[Opening Source information section]
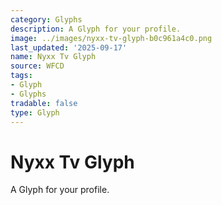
 ```yaml
---
category: Glyphs
description: A Glyph for your profile.
image: ../images/nyxx-tv-glyph-b0c961a4c0.png
last_updated: '2025-09-17'
name: Nyxx Tv Glyph
source: WFCD
tags:
- Glyph
- Glyphs
tradable: false
type: Glyph
---
```


# Nyxx Tv Glyph

A Glyph for your profile.

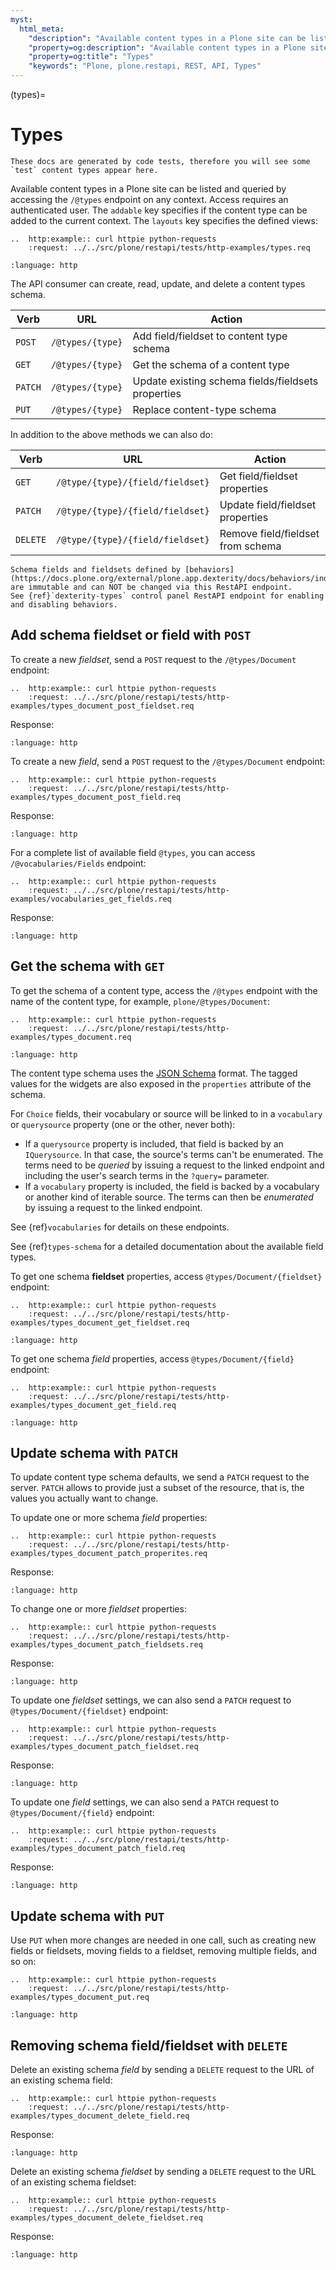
 ```yaml
---
myst:
  html_meta:
    "description": "Available content types in a Plone site can be listed and queried by accessing the /@types endpoint on any context. Access requires an authenticated user."
    "property=og:description": "Available content types in a Plone site can be listed and queried by accessing the /@types endpoint on any context. Access requires an authenticated user."
    "property=og:title": "Types"
    "keywords": "Plone, plone.restapi, REST, API, Types"
---
```


(types)=

# Types

```{note}
These docs are generated by code tests, therefore you will see some `test` content types appear here.
```

Available content types in a Plone site can be listed and queried by accessing the `/@types` endpoint on any context.
Access requires an authenticated user.
The `addable` key specifies if the content type can be added to the current context.
The `layouts` key specifies the defined views:

```{eval-rst}
..  http:example:: curl httpie python-requests
    :request: ../../src/plone/restapi/tests/http-examples/types.req
```

```{literalinclude} ../../src/plone/restapi/tests/http-examples/types.resp
:language: http
```

The API consumer can create, read, update, and delete a content types schema.

| Verb    | URL              | Action                                             |
| ------- | ---------------- | -------------------------------------------------- |
| `POST`  | `/@types/{type}` | Add field/fieldset to content type schema          |
| `GET`   | `/@types/{type}` | Get the schema of a content type                   |
| `PATCH` | `/@types/{type}` | Update existing schema fields/fieldsets properties |
| `PUT`   | `/@types/{type}` | Replace content-type schema                        |

In addition to the above methods we can also do:

| Verb     | URL                              | Action                            |
| -------- | -------------------------------- | --------------------------------- |
| `GET`    | `/@type/{type}/{field/fieldset}` | Get field/fieldset properties     |
| `PATCH`  | `/@type/{type}/{field/fieldset}` | Update field/fieldset properties  |
| `DELETE` | `/@type/{type}/{field/fieldset}` | Remove field/fieldset from schema |

```{note}
Schema fields and fieldsets defined by [behaviors](https://docs.plone.org/external/plone.app.dexterity/docs/behaviors/index.html) are immutable and can NOT be changed via this RestAPI endpoint.
See {ref}`dexterity-types` control panel RestAPI endpoint for enabling and disabling behaviors.
```


## Add schema fieldset or field with `POST`

To create a new *fieldset*, send a `POST` request to the `/@types/Document` endpoint:

```{eval-rst}
..  http:example:: curl httpie python-requests
    :request: ../../src/plone/restapi/tests/http-examples/types_document_post_fieldset.req
```

Response:

```{literalinclude} ../../src/plone/restapi/tests/http-examples/types_document_post_fieldset.resp
:language: http
```

To create a new *field*, send a `POST` request to the `/@types/Document` endpoint:

```{eval-rst}
..  http:example:: curl httpie python-requests
    :request: ../../src/plone/restapi/tests/http-examples/types_document_post_field.req
```

Response:

```{literalinclude} ../../src/plone/restapi/tests/http-examples/types_document_post_field.resp
:language: http
```

For a complete list of available field `@types`, you can access `/@vocabularies/Fields` endpoint:

```{eval-rst}
..  http:example:: curl httpie python-requests
    :request: ../../src/plone/restapi/tests/http-examples/vocabularies_get_fields.req
```

Response:

```{literalinclude} ../../src/plone/restapi/tests/http-examples/vocabularies_get_fields.resp
:language: http
```


## Get the schema with `GET`

To get the schema of a content type, access the `/@types` endpoint with the name of the content type, for example, `plone/@types/Document`:

```{eval-rst}
..  http:example:: curl httpie python-requests
    :request: ../../src/plone/restapi/tests/http-examples/types_document.req
```

```{literalinclude} ../../src/plone/restapi/tests/http-examples/types_document.resp
:language: http
```

The content type schema uses the [JSON Schema](http://json-schema.org/) format.
The tagged values for the widgets are also exposed in the `properties` attribute of the schema.

For `Choice` fields, their vocabulary or source will be linked to in a `vocabulary` or `querysource` property (one or the other, never both):

- If a `querysource` property is included, that field is backed by an `IQuerysource`.
  In that case, the source's terms can't be enumerated.
  The terms need to be *queried* by issuing a request to the linked endpoint and including the user's search terms in the `?query=` parameter.
- If a `vocabulary` property is included, the field is backed by a vocabulary or another kind of iterable source.
  The terms can then be *enumerated* by issuing a request to the linked endpoint.

See {ref}`vocabularies` for details on these endpoints.

See {ref}`types-schema` for a detailed documentation about the available field types.

To get one schema **fieldset** properties, access `@types/Document/{fieldset}` endpoint:

```{eval-rst}
..  http:example:: curl httpie python-requests
    :request: ../../src/plone/restapi/tests/http-examples/types_document_get_fieldset.req
```

```{literalinclude} ../../src/plone/restapi/tests/http-examples/types_document_get_fieldset.resp
:language: http
```

To get one schema *field* properties, access `@types/Document/{field}` endpoint:

```{eval-rst}
..  http:example:: curl httpie python-requests
    :request: ../../src/plone/restapi/tests/http-examples/types_document_get_field.req
```

```{literalinclude} ../../src/plone/restapi/tests/http-examples/types_document_get_field.resp
:language: http
```


## Update schema with `PATCH`

To update content type schema defaults, we send a `PATCH` request to the server.
`PATCH` allows to provide just a subset of the resource, that is, the values you actually want to change.

To update one or more schema *field* properties:

```{eval-rst}
..  http:example:: curl httpie python-requests
    :request: ../../src/plone/restapi/tests/http-examples/types_document_patch_properites.req
```

Response:

```{literalinclude} ../../src/plone/restapi/tests/http-examples/types_document_patch_properites.resp
:language: http
```

To change one or more *fieldset* properties:

```{eval-rst}
..  http:example:: curl httpie python-requests
    :request: ../../src/plone/restapi/tests/http-examples/types_document_patch_fieldsets.req
```

Response:

```{literalinclude} ../../src/plone/restapi/tests/http-examples/types_document_patch_fieldsets.resp
:language: http
```

To update one *fieldset* settings, we can also send a `PATCH` request to `@types/Document/{fieldset}` endpoint:

```{eval-rst}
..  http:example:: curl httpie python-requests
    :request: ../../src/plone/restapi/tests/http-examples/types_document_patch_fieldset.req
```

Response:

```{literalinclude} ../../src/plone/restapi/tests/http-examples/types_document_patch_fieldset.resp
:language: http
```

To update one *field* settings, we can also send a `PATCH` request to `@types/Document/{field}` endpoint:

```{eval-rst}
..  http:example:: curl httpie python-requests
    :request: ../../src/plone/restapi/tests/http-examples/types_document_patch_field.req
```

Response:

```{literalinclude} ../../src/plone/restapi/tests/http-examples/types_document_patch_field.resp
:language: http
```


## Update schema with `PUT`

Use `PUT` when more changes are needed in one call, such as creating new fields or fieldsets, moving fields to a fieldset, removing multiple fields, and so on:

```{eval-rst}
..  http:example:: curl httpie python-requests
    :request: ../../src/plone/restapi/tests/http-examples/types_document_put.req
```

```{literalinclude} ../../src/plone/restapi/tests/http-examples/types_document_put.resp
:language: http
```


## Removing schema field/fieldset with `DELETE`

Delete an existing schema *field* by sending a `DELETE` request to the URL of an existing schema field:

```{eval-rst}
..  http:example:: curl httpie python-requests
    :request: ../../src/plone/restapi/tests/http-examples/types_document_delete_field.req
```

Response:

```{literalinclude} ../../src/plone/restapi/tests/http-examples/types_document_delete_field.resp
:language: http
```

Delete an existing schema *fieldset* by sending a `DELETE` request to the URL of an existing schema fieldset:

```{eval-rst}
..  http:example:: curl httpie python-requests
    :request: ../../src/plone/restapi/tests/http-examples/types_document_delete_fieldset.req
```

Response:

```{literalinclude} ../../src/plone/restapi/tests/http-examples/types_document_delete_fieldset.resp
:language: http
```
[Closing Source information section]
> _Exercise_
From the records, copy every line that has the string "linked" in it.

> _Answer for the task_
For `Choice` fields, their vocabulary or source will be linked to in a `vocabulary` or `querysource` property (one or the other, never both):
  The terms need to be *queried* by issuing a request to the linked endpoint and including the user's search terms in the `?query=` parameter.
  The terms can then be *enumerated* by issuing a request to the linked endpoint.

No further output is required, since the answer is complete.